Goal of the exercise:
Below are the records; copy exactly the lines from the first through the one containing "AdditionalModelDataSources -> (list)", both included, and leave out the pictures.

(Saved entries)
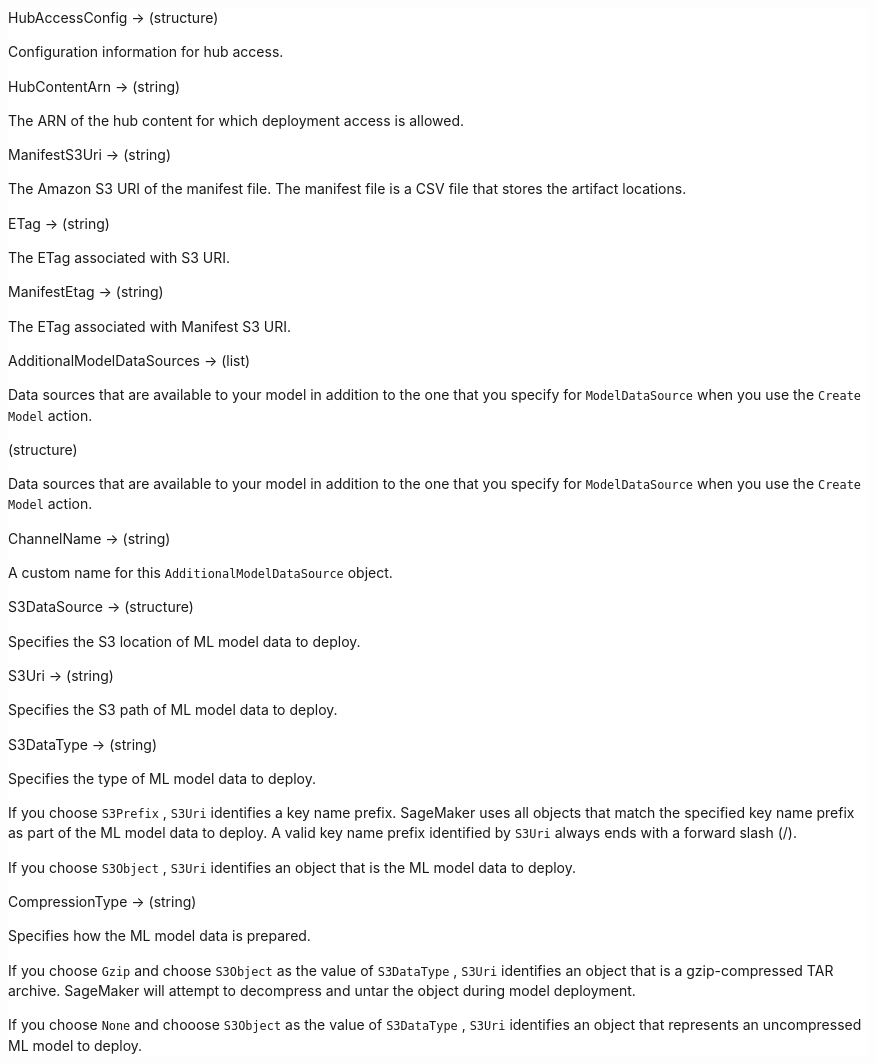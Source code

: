 HubAccessConfig -> (structure)

Configuration information for hub access.

HubContentArn -> (string)

The ARN of the hub content for which deployment access is allowed.

ManifestS3Uri -> (string)

The Amazon S3 URI of the manifest file. The manifest file is a CSV file that stores the artifact locations.

ETag -> (string)

The ETag associated with S3 URI.

ManifestEtag -> (string)

The ETag associated with Manifest S3 URI.

AdditionalModelDataSources -> (list)

Data sources that are available to your model in addition to the one that you specify for `ModelDataSource` when you use the `CreateModel` action.

(structure)

Data sources that are available to your model in addition to the one that you specify for `ModelDataSource` when you use the `CreateModel` action.

ChannelName -> (string)

A custom name for this `AdditionalModelDataSource` object.

S3DataSource -> (structure)

Specifies the S3 location of ML model data to deploy.

S3Uri -> (string)

Specifies the S3 path of ML model data to deploy.

S3DataType -> (string)

Specifies the type of ML model data to deploy.

If you choose `S3Prefix` , `S3Uri` identifies a key name prefix. SageMaker uses all objects that match the specified key name prefix as part of the ML model data to deploy. A valid key name prefix identified by `S3Uri` always ends with a forward slash (/).

If you choose `S3Object` , `S3Uri` identifies an object that is the ML model data to deploy.

CompressionType -> (string)

Specifies how the ML model data is prepared.

If you choose `Gzip` and choose `S3Object` as the value of `S3DataType` , `S3Uri` identifies an object that is a gzip-compressed TAR archive. SageMaker will attempt to decompress and untar the object during model deployment.

If you choose `None` and chooose `S3Object` as the value of `S3DataType` , `S3Uri` identifies an object that represents an uncompressed ML model to deploy.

Written answer:
Source code

: HubAccessConfig -> (structure)

Configuration information for hub access.

HubContentArn -> (string)

The ARN of the hub content for which deployment access is allowed.

ManifestS3Uri -> (string)

The Amazon S3 URI of the manifest file. The manifest file is a CSV file that stores the artifact locations.

ETag -> (string)

The ETag associated with S3 URI.

ManifestEtag -> (string)

The ETag associated with Manifest S3 URI.

AdditionalModelDataSources -> (list)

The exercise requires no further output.